┌──

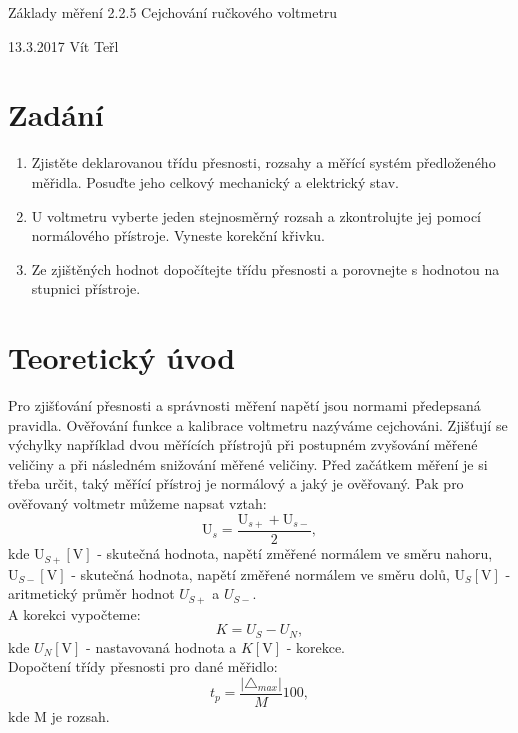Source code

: \documentclass[12pt,a4paper]{report}
\begin{document}


\pagestyle{empty}

\begin{center}
\LARGE Základy měření 
\vfill
{\LARGE 2.2.5 Cejchování ručkového voltmetru }

\vfill

\end{center}

13.3.2017 \hfill Vít Teřl

\newpage

\section*{Zadání} 
\begin{enumerate}
    \item Zjistěte deklarovanou třídu přesnosti, rozsahy a měřící systém předloženého 
měřidla. Posuďte jeho celkový mechanický a elektrický stav.
    \item U voltmetru vyberte jeden stejnosměrný rozsah a zkontrolujte jej pomocí 
normálového přístroje. Vyneste korekční křivku.
    \item Ze zjištěných hodnot dopočítejte třídu přesnosti a porovnejte s
hodnotou na stupnici 
přístroje.
\end{enumerate}

\section*{Teoretický úvod}
Pro zjišťování přesnosti a správnosti měření napětí jsou normami předepsaná pravidla. Ověřování funkce a kalibrace voltmetru nazýváme cejchováni. Zjišťují se výchylky například dvou měřících přístrojů při postupném zvyšování měřené veličiny a při následném snižování měřené veličiny. Před začátkem měření je si třeba určit, taký měřící přístroj je normálový a jaký je ověřovaný. Pak pro ověřovaný voltmetr můžeme napsat vztah:
\begin{equation}
    \text{U}_s = \frac{\text{U}_{s+}+\text{U}_{s-}}{2},
\end{equation}
kde  $\text{U}_{S+}[\text{V}]$ - skutečná hodnota, napětí změřené normálem ve směru nahoru,
    $\text{U}_{S-}[\text{V}]$ - skutečná hodnota, napětí změřené normálem ve směru dolů,
    $\text{U}_S[\text{V}]$  - aritmetický průměr hodnot $U_{S+}$ a $U_{S-}$. \\
A korekci vypočteme:
\begin{equation}
    K=U_S-U_N,
\end{equation}
kde  $U_N[\text{V}]$ - nastavovaná hodnota a $K[\text{V}]$ - korekce. \\
Dopočtení třídy přesnosti pro dané měřidlo:
\begin{equation}
    t_p = \frac{|\triangle_{max}|}{M}100,
    \label{tp}
\end{equation}
kde M je rozsah.
\end{document}
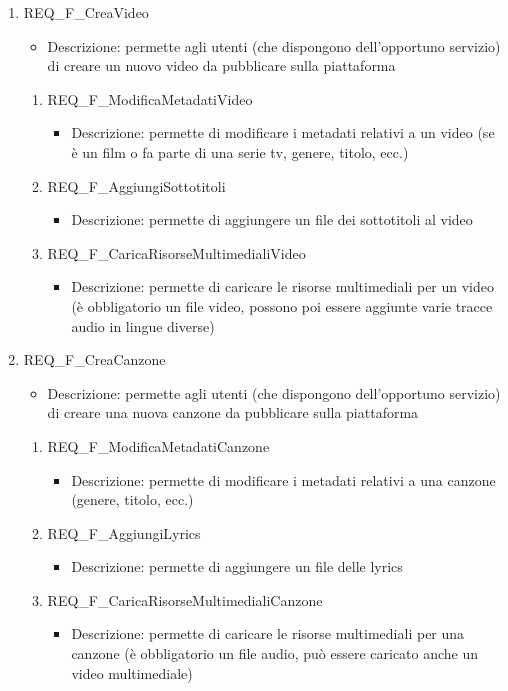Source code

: \begin{enumerate}
\begin{enumerate}[label*=\arabic*.]
		\item REQ\_F\_CreaVideo
		\begin{itemize}
			\item Descrizione: permette agli utenti (che dispongono dell'opportuno servizio) di creare un nuovo video da pubblicare sulla piattaforma
		\end{itemize}
		\begin{enumerate}[label*=\arabic*.]
			\item REQ\_F\_ModificaMetadatiVideo
			\begin{itemize}
				\item Descrizione: permette di modificare i metadati relativi a un video (se è un film o fa parte di una serie tv, genere, titolo, ecc.)
			\end{itemize}
			\item REQ\_F\_AggiungiSottotitoli
			\begin{itemize}
				\item Descrizione: permette di aggiungere un file dei sottotitoli al video
			\end{itemize}
			\item REQ\_F\_CaricaRisorseMultimedialiVideo
			\begin{itemize}
				\item Descrizione: permette di caricare le risorse multimediali per un video (è obbligatorio un file video, possono poi essere aggiunte varie tracce audio in lingue diverse)
			\end{itemize}
		\end{enumerate}
	
		\item REQ\_F\_CreaCanzone
		\begin{itemize}
			\item Descrizione: permette agli utenti (che dispongono dell'opportuno servizio) di creare una nuova canzone da pubblicare sulla piattaforma
		\end{itemize}
		\begin{enumerate}[label*=\arabic*.]
			\item REQ\_F\_ModificaMetadatiCanzone
			\begin{itemize}
				\item Descrizione: permette di modificare i metadati relativi a una canzone (genere, titolo, ecc.)
			\end{itemize}
			\item REQ\_F\_AggiungiLyrics
			\begin{itemize}
				\item Descrizione: permette di aggiungere un file delle lyrics
			\end{itemize}
			\item REQ\_F\_CaricaRisorseMultimedialiCanzone
			\begin{itemize}
				\item Descrizione: permette di caricare le risorse multimediali per una canzone (è obbligatorio un file audio, può essere caricato anche un video multimediale)
			\end{itemize}
		\end{enumerate}	
		

\end{enumerate}
\end{enumerate}
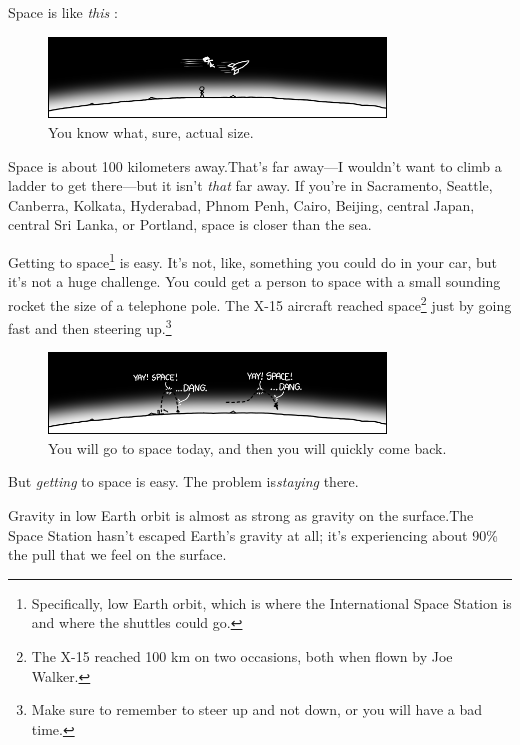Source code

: {{Space is like \emph{this} :}

\begin{figure}[!htbp]
\centering
\includegraphics[scale=0.5, max width=0.8\textwidth]{imgs/a/58/orbit_wide.png}
\caption{You know what, sure, actual size.}
\end{figure}

{Space is about 100 kilometers away.That's far away—I wouldn't want to climb a ladder to get there—but it isn't \emph{that} far away. If you're in Sacramento, Seattle, Canberra, Kolkata, Hyderabad, Phnom Penh, Cairo, Beijing, central Japan, central Sri Lanka, or Portland, space is closer than the sea.}

{Getting to space{\footnote{Specifically, low Earth orbit, which is where the International Space Station is and where the shuttles could go.} } is easy. It's not, like, something you could do in your car, but it's not a huge challenge. You could get a person to space with a small sounding rocket the size of a telephone pole. The X-15 aircraft reached space{\footnote{The X-15 reached 100 km on two occasions, both when flown by Joe Walker.} } just by going fast and then steering up.{\footnote{Make sure to remember to steer up and not down, or you will have a bad time.} } }

\begin{figure}[!htbp]
\centering
\includegraphics[scale=0.5, max width=0.8\textwidth]{imgs/a/58/orbit_x15.png}
\caption{You will go to space today, and then you will quickly come back.}
\end{figure}

{But \emph{getting} to space is easy. The problem is\emph{staying} there.}

{Gravity in low Earth orbit is almost as strong as gravity on the surface.The Space Station hasn't escaped Earth's gravity at all; it's experiencing about 90\% the pull that we feel on the surface.}

}
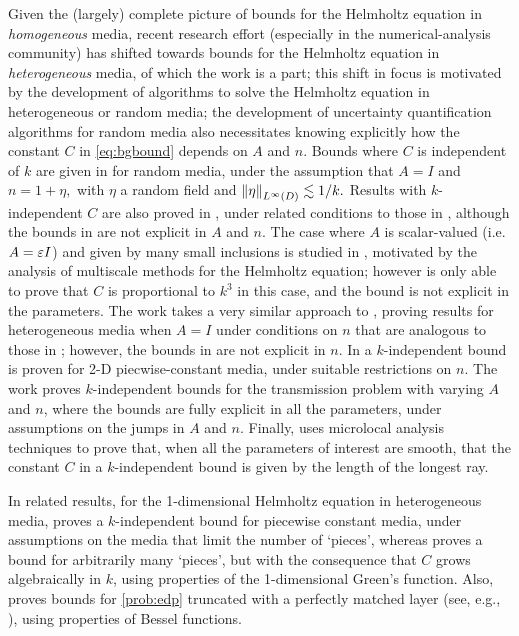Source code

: Given the (largely) complete picture of bounds for the Helmholtz equation in \emph{homogeneous} media, recent research effort (especially in the numerical-analysis community) has shifted towards bounds for the Helmholtz equation in \emph{heterogeneous} media, of which the work \cite{GrPeSp:19} is a part; this shift in focus is motivated by the development of algorithms to solve the Helmholtz equation in heterogeneous or random media; the development of uncertainty quantification algorithms for random media also necessitates knowing explicitly how the constant $C$ in \eqref{eq:bgbound} depends on $A$ and $n$. Bounds where $C$ is independent of $k$ are given in \cite{FeLiLo:15} for random media, under the assumption that $A=I$ and $n = 1 + \eta,$ with $\eta$ a random field and $\NLiD{\eta} \lesssim 1/k.$ Results with $k$-independent $C$ are also proved in \cite{BrGaPe:17}, under related conditions to those in \cite{GrPeSp:19}, although the bounds in \cite{GrGaPe:17} are not explicit in $A$ and $n$. The case where $A$ is scalar-valued (i.e. $A = \varepsilon I$) and given by many small inclusions is studied in \cite{OhVe:18}, motivated by the analysis of multiscale methods for the Helmholtz equation; however \cite{OhVe:18} is only able to prove that $C$ is proportional to $k^3$ in this case, and the bound is not explicit in the parameters. The work \cite{GrSa:18} takes a very similar approach to \cite{GrPeSp:19}, proving results for heterogeneous media when $A=I$ under conditions on $n$ that are analogous to those in \cite{GrPeSp:19}; however, the bounds in \cite{GrSa:18} are not explicit in $n.$ In \cite{BaChGo:17} a $k$-independent bound is proven for 2-D piecwise-constant media, under suitable restrictions on $n.$ The work \cite{MoSp:19} proves $k$-independent bounds for the transmission problem with varying $A$ and $n$, where the bounds are fully explicit in all the parameters, under assumptions on the jumps in $A$ and $n.$ Finally, \cite{GaSpWu:18} uses microlocal analysis techniques to prove that, when all the parameters of interest are smooth, that the constant $C$ in a $k$-independent bound is given by the length of the longest ray.

In related results, for the 1-dimensional Helmholtz equation in heterogeneous media, \cite{Ch:15} proves a $k$-independent bound for piecewise constant media, under assumptions on the media that limit the number of `pieces', whereas \cite{SaTo:18} proves a bound for arbitrarily many `pieces', but with the consequence that $C$ grows algebraically in $k$, using properties of the 1-dimensional Green's function. Also, \cite{LiWu:18} proves bounds for \cref{prob:edp} truncated with a perfectly matched layer (see, e.g., ), using properties of Bessel functions.

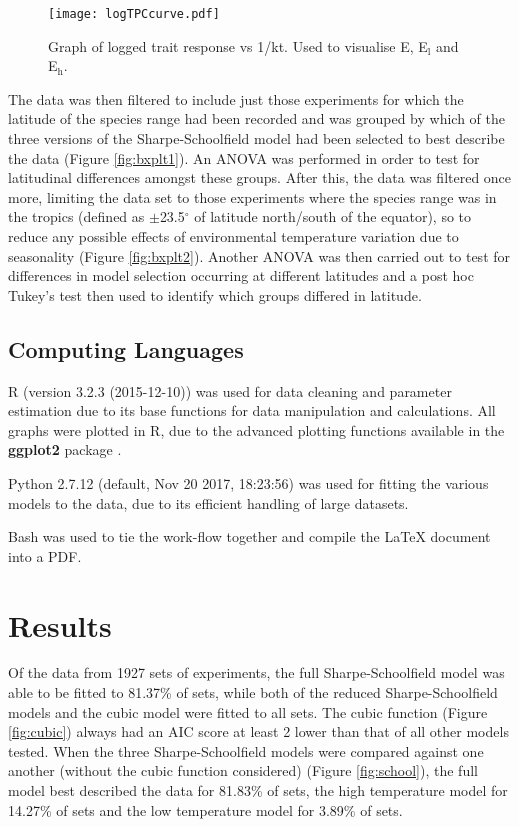 \documentclass[a4paper, 11pt]{article}
\begin{document}
\begin{linenumbers}
\begin{figure}[H]
\centering
\texttt{[image: logTPCcurve.pdf]}
\caption{\label{fig:eg log TPC} Graph of logged trait response vs 1/kt. Used to visualise E, E$_{\text{l}}$ and E$_{\text{h}}$.}
\end{figure}



The data was then filtered to include just those experiments for which the latitude of the species range had been recorded and was grouped by which of the three versions of the Sharpe-Schoolfield model had been selected to best describe the data (Figure \ref{fig:bxplt1}). An ANOVA was performed in order to test for latitudinal differences amongst these groups.  After this, the data was filtered once more, limiting the data set to those experiments where the species range was in the tropics (defined as $\pm$23.5$^{\circ}$ of latitude north/south of the equator), so to reduce any possible effects of environmental temperature variation due to seasonality (Figure \ref{fig:bxplt2}). Another ANOVA was then carried out to test for differences in model selection occurring at different latitudes and a post hoc Tukey's test then used to identify which groups differed in latitude.

\subsection{Computing Languages}

R (version 3.2.3 (2015-12-10)) was used for data cleaning and parameter estimation due to its base functions for data manipulation and calculations. All graphs were plotted in R, due to the advanced plotting functions available in the \textbf{ggplot2} package \citep{ggplot}. 

Python 2.7.12 (default, Nov 20 2017, 18:23:56) was used for fitting the various models to the data, due to its efficient handling of large datasets.

Bash was used to tie the work-flow together and compile the LaTeX document into a PDF.

\section{Results}

Of the data from 1927 sets of experiments, the full Sharpe-Schoolfield model was able to be fitted to 81.37\% of sets, while both of the reduced Sharpe-Schoolfield models and the cubic model were fitted to all sets. The cubic function (Figure \ref{fig:cubic}) always had an AIC score at least 2 lower than that of all other models tested. When the three Sharpe-Schoolfield models were compared against one another (without the cubic function considered) (Figure \ref{fig:school}), the full model best described the data for 81.83\% of sets, the high temperature model for 14.27\% of sets and the low temperature model for 3.89\% of sets.




\end{linenumbers}
\end{document}
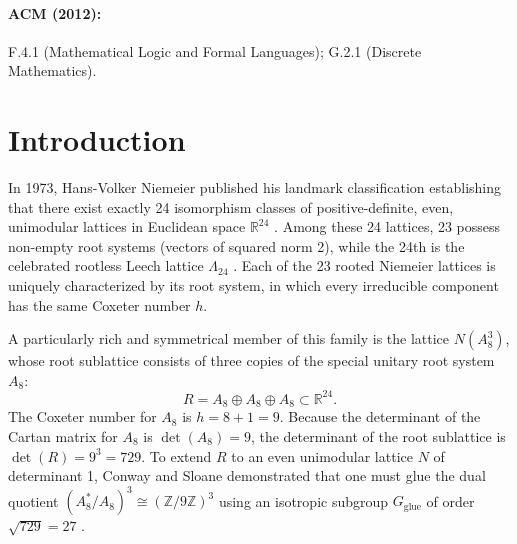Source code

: \documentclass[11pt,a4paper]{article}
\begin{document}
\paragraph{ACM (2012):} F.4.1 (Mathematical Logic and Formal Languages); G.2.1 (Discrete Mathematics).

\newpage

\section{Introduction}

In 1973, Hans-Volker Niemeier published his landmark classification establishing that there exist exactly 24 isomorphism classes of positive-definite, even, unimodular lattices in Euclidean space $\mathbb{R}^{24}$ \cite{niemeier1973}. Among these 24 lattices, 23 possess non-empty root systems (vectors of squared norm 2), while the 24th is the celebrated rootless Leech lattice $\Lambda_{24}$ \cite{conway1999}. Each of the 23 rooted Niemeier lattices is uniquely characterized by its root system, in which every irreducible component has the same Coxeter number $h$.

A particularly rich and symmetrical member of this family is the lattice $N(A_8^3)$, whose root sublattice consists of three copies of the special unitary root system $A_8$:
\begin{equation}
R = A_8 \oplus A_8 \oplus A_8 \subset \mathbb{R}^{24}.
\end{equation}
The Coxeter number for $A_8$ is $h = 8 + 1 = 9$. Because the determinant of the Cartan matrix for $A_8$ is $\det(A_8) = 9$, the determinant of the root sublattice is $\det(R) = 9^3 = 729$. To extend $R$ to an even unimodular lattice $N$ of determinant 1, Conway and Sloane demonstrated that one must glue the dual quotient $(A_8^* / A_8)^3 \cong (\mathbb{Z}/9\mathbb{Z})^3$ using an isotropic subgroup $G_{\text{glue}}$ of order $\sqrt{729} = 27$ \cite{conway1999}.
\end{document}
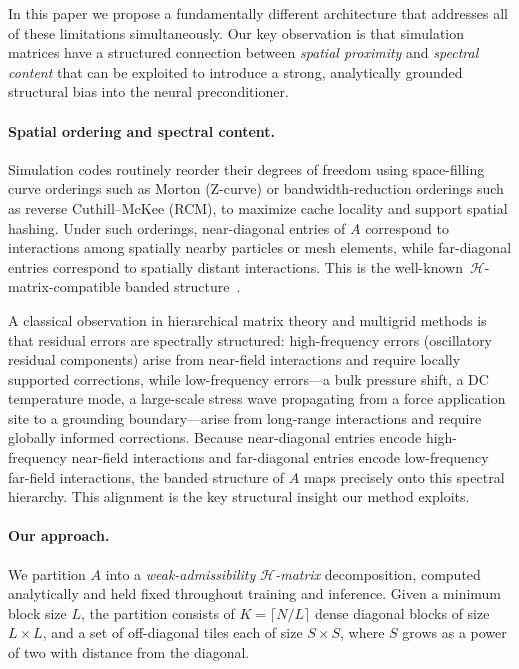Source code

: \documentclass[acmtog,anonymous,review]{acmart}
\begin{document}
In this paper we propose a fundamentally different architecture that addresses all of these
limitations simultaneously.  Our key observation is that simulation matrices have a structured
connection between \emph{spatial proximity} and \emph{spectral content} that can be exploited to
introduce a strong, analytically grounded structural bias into the neural preconditioner.

\paragraph{Spatial ordering and spectral content.}
Simulation codes routinely reorder their degrees of freedom using space-filling curve orderings
such as Morton (Z-curve) or bandwidth-reduction orderings such as reverse Cuthill--McKee (RCM),
to maximize cache locality and support spatial hashing.  Under such orderings, near-diagonal
entries of $A$ correspond to interactions among spatially nearby particles or mesh elements, while
far-diagonal entries correspond to spatially distant interactions.  This is the
well-known~$\mathcal{H}$-matrix-compatible banded structure~\cite{hackbusch1999sparse}.

A classical observation in hierarchical matrix theory and multigrid methods is that residual
errors are spectrally structured: high-frequency errors (oscillatory residual components) arise
from near-field interactions and require locally supported corrections, while low-frequency
errors---a bulk pressure shift, a DC temperature mode, a large-scale stress wave propagating from
a force application site to a grounding boundary---arise from long-range interactions and require
globally informed corrections.  Because near-diagonal entries encode high-frequency near-field
interactions and far-diagonal entries encode low-frequency far-field interactions, the banded
structure of $A$ maps precisely onto this spectral hierarchy.  This alignment is the key
structural insight our method exploits.

\paragraph{Our approach.}
We partition $A$ into a \emph{weak-admissibility $\mathcal{H}$-matrix} decomposition, computed
analytically and held fixed throughout training and inference.  Given a minimum block size $L$,
the partition consists of $K = \lceil N/L \rceil$ dense diagonal blocks of size $L \times L$,
and a set of off-diagonal tiles each of size $S \times S$, where $S$ grows as a power of two with
distance from the diagonal.
\end{document}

└──

● **What to produce**: Only lines holding "přístroje" are wanted; copy all of them from the listing.

● **Response to this exercise**:
normálového přístroje. Vyneste korekční křivku.
přístroje.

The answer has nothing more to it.